EXERCISE OBJECTIVE →
Go through the data line by line from the top, retyping each exactly, and end with the line that contains "a specific monitor".

Data excerpts:
+---+

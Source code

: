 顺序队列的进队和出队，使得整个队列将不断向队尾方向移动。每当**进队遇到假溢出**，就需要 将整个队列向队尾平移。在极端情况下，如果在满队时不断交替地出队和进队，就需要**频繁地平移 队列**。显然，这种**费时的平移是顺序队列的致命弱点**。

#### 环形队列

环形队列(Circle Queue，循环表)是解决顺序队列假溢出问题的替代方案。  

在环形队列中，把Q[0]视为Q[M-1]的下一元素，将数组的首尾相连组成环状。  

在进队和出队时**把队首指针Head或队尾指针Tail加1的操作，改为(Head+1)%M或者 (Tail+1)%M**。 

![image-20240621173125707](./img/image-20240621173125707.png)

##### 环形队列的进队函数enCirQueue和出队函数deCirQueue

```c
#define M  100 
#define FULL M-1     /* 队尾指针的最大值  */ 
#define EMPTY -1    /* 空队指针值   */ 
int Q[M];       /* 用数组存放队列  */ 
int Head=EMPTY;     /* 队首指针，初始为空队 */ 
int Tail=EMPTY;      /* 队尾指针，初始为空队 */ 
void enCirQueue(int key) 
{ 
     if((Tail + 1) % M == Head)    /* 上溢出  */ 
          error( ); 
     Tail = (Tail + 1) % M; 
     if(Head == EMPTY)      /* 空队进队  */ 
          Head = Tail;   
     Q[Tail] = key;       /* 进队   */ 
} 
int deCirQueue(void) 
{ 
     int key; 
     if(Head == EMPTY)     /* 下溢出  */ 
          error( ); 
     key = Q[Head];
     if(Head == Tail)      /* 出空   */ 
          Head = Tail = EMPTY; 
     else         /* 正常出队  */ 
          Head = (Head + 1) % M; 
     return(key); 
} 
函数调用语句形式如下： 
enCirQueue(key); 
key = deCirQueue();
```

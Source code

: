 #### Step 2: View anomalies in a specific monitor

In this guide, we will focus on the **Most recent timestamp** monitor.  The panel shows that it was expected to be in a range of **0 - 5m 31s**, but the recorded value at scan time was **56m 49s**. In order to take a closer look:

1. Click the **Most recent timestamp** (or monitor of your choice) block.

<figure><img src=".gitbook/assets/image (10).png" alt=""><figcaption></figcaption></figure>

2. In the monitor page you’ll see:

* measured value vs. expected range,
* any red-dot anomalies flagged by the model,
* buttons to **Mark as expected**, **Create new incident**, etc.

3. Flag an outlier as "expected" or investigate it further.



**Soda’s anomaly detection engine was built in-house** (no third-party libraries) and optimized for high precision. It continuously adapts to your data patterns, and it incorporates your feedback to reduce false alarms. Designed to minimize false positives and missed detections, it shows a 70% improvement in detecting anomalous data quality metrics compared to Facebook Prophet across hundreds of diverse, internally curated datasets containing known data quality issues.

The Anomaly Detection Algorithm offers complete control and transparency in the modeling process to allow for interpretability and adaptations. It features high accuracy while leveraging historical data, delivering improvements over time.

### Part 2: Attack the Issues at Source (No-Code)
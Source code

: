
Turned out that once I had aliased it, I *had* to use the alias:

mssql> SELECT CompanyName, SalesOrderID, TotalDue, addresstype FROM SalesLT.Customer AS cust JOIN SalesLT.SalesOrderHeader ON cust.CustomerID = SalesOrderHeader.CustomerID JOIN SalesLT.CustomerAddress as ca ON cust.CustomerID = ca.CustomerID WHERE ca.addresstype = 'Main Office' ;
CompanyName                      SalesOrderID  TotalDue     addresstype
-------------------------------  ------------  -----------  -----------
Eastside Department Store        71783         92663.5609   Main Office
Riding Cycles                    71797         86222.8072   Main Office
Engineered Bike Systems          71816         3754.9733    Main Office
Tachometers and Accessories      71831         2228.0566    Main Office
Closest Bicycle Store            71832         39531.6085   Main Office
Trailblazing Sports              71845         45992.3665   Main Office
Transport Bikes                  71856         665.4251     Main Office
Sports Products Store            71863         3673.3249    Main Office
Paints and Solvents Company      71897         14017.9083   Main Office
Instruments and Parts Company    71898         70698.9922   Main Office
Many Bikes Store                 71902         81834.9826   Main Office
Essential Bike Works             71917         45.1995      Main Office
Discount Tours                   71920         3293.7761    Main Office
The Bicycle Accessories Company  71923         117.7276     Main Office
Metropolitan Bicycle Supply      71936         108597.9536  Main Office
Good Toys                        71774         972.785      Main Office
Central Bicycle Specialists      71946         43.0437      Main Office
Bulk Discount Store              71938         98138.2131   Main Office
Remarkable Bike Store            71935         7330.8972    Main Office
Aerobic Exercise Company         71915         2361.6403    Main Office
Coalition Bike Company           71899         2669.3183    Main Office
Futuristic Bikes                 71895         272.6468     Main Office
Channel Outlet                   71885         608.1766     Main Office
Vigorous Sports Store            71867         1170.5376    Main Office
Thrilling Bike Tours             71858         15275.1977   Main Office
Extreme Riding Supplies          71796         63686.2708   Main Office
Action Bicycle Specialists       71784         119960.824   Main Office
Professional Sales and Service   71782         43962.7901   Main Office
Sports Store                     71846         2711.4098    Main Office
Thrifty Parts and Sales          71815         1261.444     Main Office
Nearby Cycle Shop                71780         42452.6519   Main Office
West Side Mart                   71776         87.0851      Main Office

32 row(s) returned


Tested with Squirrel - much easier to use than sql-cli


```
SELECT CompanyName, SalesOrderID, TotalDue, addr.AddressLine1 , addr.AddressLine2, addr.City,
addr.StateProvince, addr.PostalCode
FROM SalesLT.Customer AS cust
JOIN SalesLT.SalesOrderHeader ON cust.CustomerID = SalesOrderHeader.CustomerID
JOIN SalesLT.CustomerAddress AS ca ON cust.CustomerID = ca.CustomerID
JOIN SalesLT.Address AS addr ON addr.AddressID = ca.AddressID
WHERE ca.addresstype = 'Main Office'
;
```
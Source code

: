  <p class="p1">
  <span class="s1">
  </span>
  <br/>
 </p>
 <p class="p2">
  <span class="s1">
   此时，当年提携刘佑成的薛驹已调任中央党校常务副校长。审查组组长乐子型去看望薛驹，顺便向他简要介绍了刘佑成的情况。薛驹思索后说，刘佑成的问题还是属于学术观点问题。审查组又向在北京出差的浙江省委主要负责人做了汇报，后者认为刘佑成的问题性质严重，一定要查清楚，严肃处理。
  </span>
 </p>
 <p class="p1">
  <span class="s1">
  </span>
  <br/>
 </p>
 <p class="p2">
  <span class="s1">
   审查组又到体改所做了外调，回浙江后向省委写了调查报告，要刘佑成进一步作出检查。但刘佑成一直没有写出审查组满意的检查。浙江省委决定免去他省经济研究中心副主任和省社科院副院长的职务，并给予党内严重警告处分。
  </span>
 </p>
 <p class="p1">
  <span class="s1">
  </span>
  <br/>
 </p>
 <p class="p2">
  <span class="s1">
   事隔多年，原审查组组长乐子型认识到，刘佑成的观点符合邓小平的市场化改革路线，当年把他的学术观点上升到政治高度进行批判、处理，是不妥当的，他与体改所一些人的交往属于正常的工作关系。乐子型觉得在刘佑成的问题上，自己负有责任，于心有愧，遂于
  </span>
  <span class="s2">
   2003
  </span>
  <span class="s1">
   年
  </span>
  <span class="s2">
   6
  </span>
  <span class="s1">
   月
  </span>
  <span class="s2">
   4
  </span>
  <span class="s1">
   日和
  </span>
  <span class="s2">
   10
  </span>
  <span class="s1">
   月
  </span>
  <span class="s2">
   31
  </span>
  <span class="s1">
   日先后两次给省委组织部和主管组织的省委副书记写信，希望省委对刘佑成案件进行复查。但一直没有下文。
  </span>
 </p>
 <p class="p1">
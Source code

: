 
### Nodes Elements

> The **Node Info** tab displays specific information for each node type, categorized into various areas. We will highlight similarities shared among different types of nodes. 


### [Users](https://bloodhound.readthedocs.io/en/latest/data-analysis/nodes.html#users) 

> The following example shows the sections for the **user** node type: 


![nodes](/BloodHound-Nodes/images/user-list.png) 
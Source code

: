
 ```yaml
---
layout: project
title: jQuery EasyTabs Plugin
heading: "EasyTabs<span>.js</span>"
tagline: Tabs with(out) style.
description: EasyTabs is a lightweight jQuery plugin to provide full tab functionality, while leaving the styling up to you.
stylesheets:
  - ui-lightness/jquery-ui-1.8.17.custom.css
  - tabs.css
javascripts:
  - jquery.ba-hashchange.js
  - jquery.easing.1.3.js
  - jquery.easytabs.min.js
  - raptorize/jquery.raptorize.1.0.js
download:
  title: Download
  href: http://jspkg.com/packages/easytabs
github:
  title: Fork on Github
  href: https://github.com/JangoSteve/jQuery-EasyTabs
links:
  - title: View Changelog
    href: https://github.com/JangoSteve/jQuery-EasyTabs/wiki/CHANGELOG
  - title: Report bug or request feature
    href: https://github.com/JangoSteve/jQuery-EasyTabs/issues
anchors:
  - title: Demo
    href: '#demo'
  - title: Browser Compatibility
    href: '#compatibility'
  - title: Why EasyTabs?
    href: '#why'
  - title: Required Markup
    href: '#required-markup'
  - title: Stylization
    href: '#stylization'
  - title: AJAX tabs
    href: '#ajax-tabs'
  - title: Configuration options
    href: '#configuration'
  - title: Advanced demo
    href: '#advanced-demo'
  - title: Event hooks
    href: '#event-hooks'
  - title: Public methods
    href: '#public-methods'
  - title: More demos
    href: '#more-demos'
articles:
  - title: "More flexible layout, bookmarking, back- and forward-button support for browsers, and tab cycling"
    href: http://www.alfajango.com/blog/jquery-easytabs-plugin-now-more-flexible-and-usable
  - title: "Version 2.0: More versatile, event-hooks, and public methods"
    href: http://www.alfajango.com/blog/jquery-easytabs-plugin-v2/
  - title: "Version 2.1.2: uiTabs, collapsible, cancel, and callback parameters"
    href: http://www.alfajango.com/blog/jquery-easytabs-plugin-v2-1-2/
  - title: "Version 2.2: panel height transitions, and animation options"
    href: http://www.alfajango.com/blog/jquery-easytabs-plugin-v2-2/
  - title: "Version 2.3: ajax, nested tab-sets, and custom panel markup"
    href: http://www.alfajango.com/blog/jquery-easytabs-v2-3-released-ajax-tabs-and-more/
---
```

+---+

REPLY TO THE EXERCISE →
Source code

: 顺序队列的进队和出队，使得整个队列将不断向队尾方向移动。每当**进队遇到假溢出**，就需要 将整个队列向队尾平移。在极端情况下，如果在满队时不断交替地出队和进队，就需要**频繁地平移 队列**。显然，这种**费时的平移是顺序队列的致命弱点**。

#### 环形队列

环形队列(Circle Queue，循环表)是解决顺序队列假溢出问题的替代方案。  

在环形队列中，把Q[0]视为Q[M-1]的下一元素，将数组的首尾相连组成环状。  

在进队和出队时**把队首指针Head或队尾指针Tail加1的操作，改为(Head+1)%M或者 (Tail+1)%M**。 

![image-20240621173125707](./img/image-20240621173125707.png)

##### 环形队列的进队函数enCirQueue和出队函数deCirQueue

```c
#define M  100 
#define FULL M-1     /* 队尾指针的最大值  */ 
#define EMPTY -1    /* 空队指针值   */ 
int Q[M];       /* 用数组存放队列  */ 
int Head=EMPTY;     /* 队首指针，初始为空队 */ 
int Tail=EMPTY;      /* 队尾指针，初始为空队 */ 
void enCirQueue(int key) 
{ 
     if((Tail + 1) % M == Head)    /* 上溢出  */ 
          error( ); 
     Tail = (Tail + 1) % M; 
     if(Head == EMPTY)      /* 空队进队  */ 
          Head = Tail;   
     Q[Tail] = key;       /* 进队   */ 
} 
int deCirQueue(void) 
{ 
     int key; 
     if(Head == EMPTY)     /* 下溢出  */ 
          error( ); 
     key = Q[Head];
     if(Head == Tail)      /* 出空   */ 
          Head = Tail = EMPTY; 
     else         /* 正常出队  */ 
          Head = (Head + 1) % M; 
     return(key); 
} 
函数调用语句形式如下： 
enCirQueue(key); 
key = deCirQueue();
```

Source code

: #### Step 2: View anomalies in a specific monitor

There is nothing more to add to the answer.